Question: use of HL7 v2 for specialist Letter

May 20, 2014

Question:

When sending a Specialist Letter HL7 V2 REF_I12 back to a GP, should the Referring Provider in the PRD segment point to the GP (the originator of the Referral) or the Specialist (the originator of the Specialist Letter please?

Would the Originating referral identifier RF1.6 for the Specialist Letter be the identifier of the original referral (I believe it would be this) or that of the specialist letter please? In the specialist letter HL7, would OBR-16 (ordering provider), refer to the GP?

Answer:

Well, I’m going to take this as an Australian question, because that’s the only context in which I’ve heard of a “Specialist Letter”.

The roles in the PRD are a repeating field. In the Australian context, we have a Role IR = Intended Recipient which should be used to indicate the recipient used of the message, and there should only be one of these in the message. This removes ambiguity of where the message is destined.  The other roles are the roles in the context of the scenario and not related to the messaging, so ”Referring Provider in the PRD segment points to the GP (the originator of the Referral)”

The definition for RF1-6:

The first component is a string of up to 15 characters that identifies an individual referral. It is assigned by the originating application, and it identifies a referral,and the subsequent referral transactions, uniquely among all such referrals from a particular processing application. 

And for RF1-11:

The first component is a string of up to 15 characters that identifies an individual referral. It is typically assigned by the referred-to provider application responding to a referral originating from a referring provider application, and it identifies a referral, and the subsequent referral transactions, uniquely among all such referrals for a particular referred-to providerprocessing application. For example, when a primary care provider (referring provider) sends a referral to a specialist (referred-to provider), the specialist’s application system may accept the referral and assignit a new referral identifier which uniquely identifies that particular referral within the specialist’s application system. This new referral identifier would be placed in the external referral identifier field when the specialist responds to the primary care physician.

So the purpose of RF1 is to identify the referral (not the message or documents within ie. OBR-3).

GP -> Specialist referral:

RF1||||||123^GP Practice^1CA696CA-C91D-466E-
BC11-B5C9B7B99ACA^GUID

Specialist referral -> GP:

RF1||||||123^GP Practice^1CA696CA-C91D-466E-
BC11-B5C9B7B99ACA^GUID|||||
AB354^Specialist Practice^1BC63E55-3FEC-4B2E-
8A61-0DE1796C3410^GUID

RF1-6 is a required field.

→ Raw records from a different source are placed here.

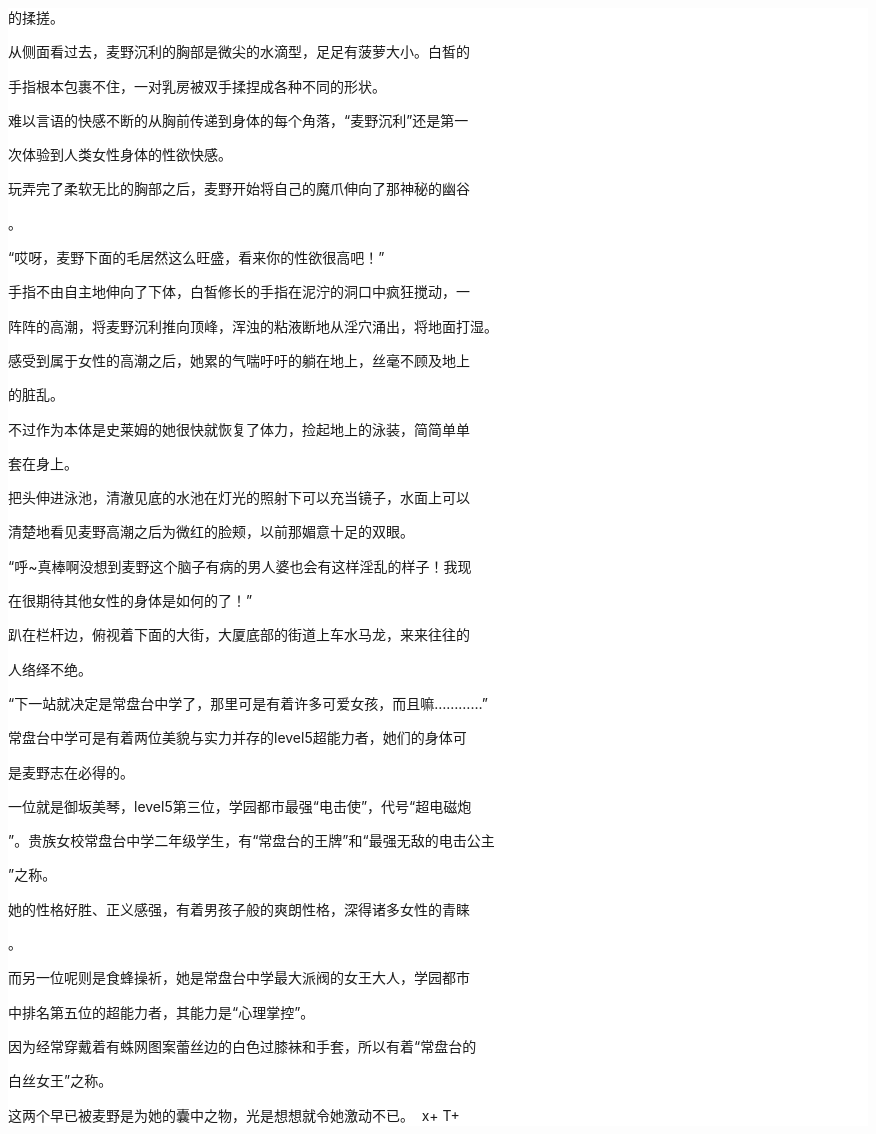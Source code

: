 的揉搓。

从侧面看过去，麦野沉利的胸部是微尖的水滴型，足足有菠萝大小。白皙的

手指根本包裹不住，一对乳房被双手揉捏成各种不同的形状。

难以言语的快感不断的从胸前传递到身体的每个角落，“麦野沉利”还是第一

次体验到人类女性身体的性欲快感。

玩弄完了柔软无比的胸部之后，麦野开始将自己的魔爪伸向了那神秘的幽谷

。

“哎呀，麦野下面的毛居然这么旺盛，看来你的性欲很高吧！”

手指不由自主地伸向了下体，白皙修长的手指在泥泞的洞口中疯狂搅动，一

阵阵的高潮，将麦野沉利推向顶峰，浑浊的粘液断地从淫穴涌出，将地面打湿。

感受到属于女性的高潮之后，她累的气喘吁吁的躺在地上，丝毫不顾及地上

的脏乱。

不过作为本体是史莱姆的她很快就恢复了体力，捡起地上的泳装，简简单单

套在身上。

把头伸进泳池，清澈见底的水池在灯光的照射下可以充当镜子，水面上可以

清楚地看见麦野高潮之后为微红的脸颊，以前那媚意十足的双眼。

“呼~真棒啊没想到麦野这个脑子有病的男人婆也会有这样淫乱的样子！我现

在很期待其他女性的身体是如何的了！”

趴在栏杆边，俯视着下面的大街，大厦底部的街道上车水马龙，来来往往的

人络绎不绝。

“下一站就决定是常盘台中学了，那里可是有着许多可爱女孩，而且嘛…………”

常盘台中学可是有着两位美貌与实力并存的level5超能力者，她们的身体可

是麦野志在必得的。

一位就是御坂美琴，level5第三位，学园都市最强“电击使”，代号“超电磁炮

”。贵族女校常盘台中学二年级学生，有“常盘台的王牌”和“最强无敌的电击公主

”之称。

她的性格好胜、正义感强，有着男孩子般的爽朗性格，深得诸多女性的青睐

。

而另一位呢则是食蜂操祈，她是常盘台中学最大派阀的女王大人，学园都市

中排名第五位的超能力者，其能力是“心理掌控”。

因为经常穿戴着有蛛网图案蕾丝边的白色过膝袜和手套，所以有着“常盘台的

白丝女王”之称。

这两个早已被麦野是为她的囊中之物，光是想想就令她激动不已。  x+ T+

So a problem may arise when the specialist sends a reply to the GP and the originating referral identifier is not known, say if the original referral was received not via REF^I12, ie rather paper/fax. In this case, all you could use would be very unique dummy value such as a GUID be used in this instance in RF1-6. Leaving it blank may not be acceptable to some receivers.

And so, yes, in the specialist letter HL7, OBR-16 (ordering provider), would refer to the GP.

Note: Thanks to Jared Davison from Medical Objects for this answer.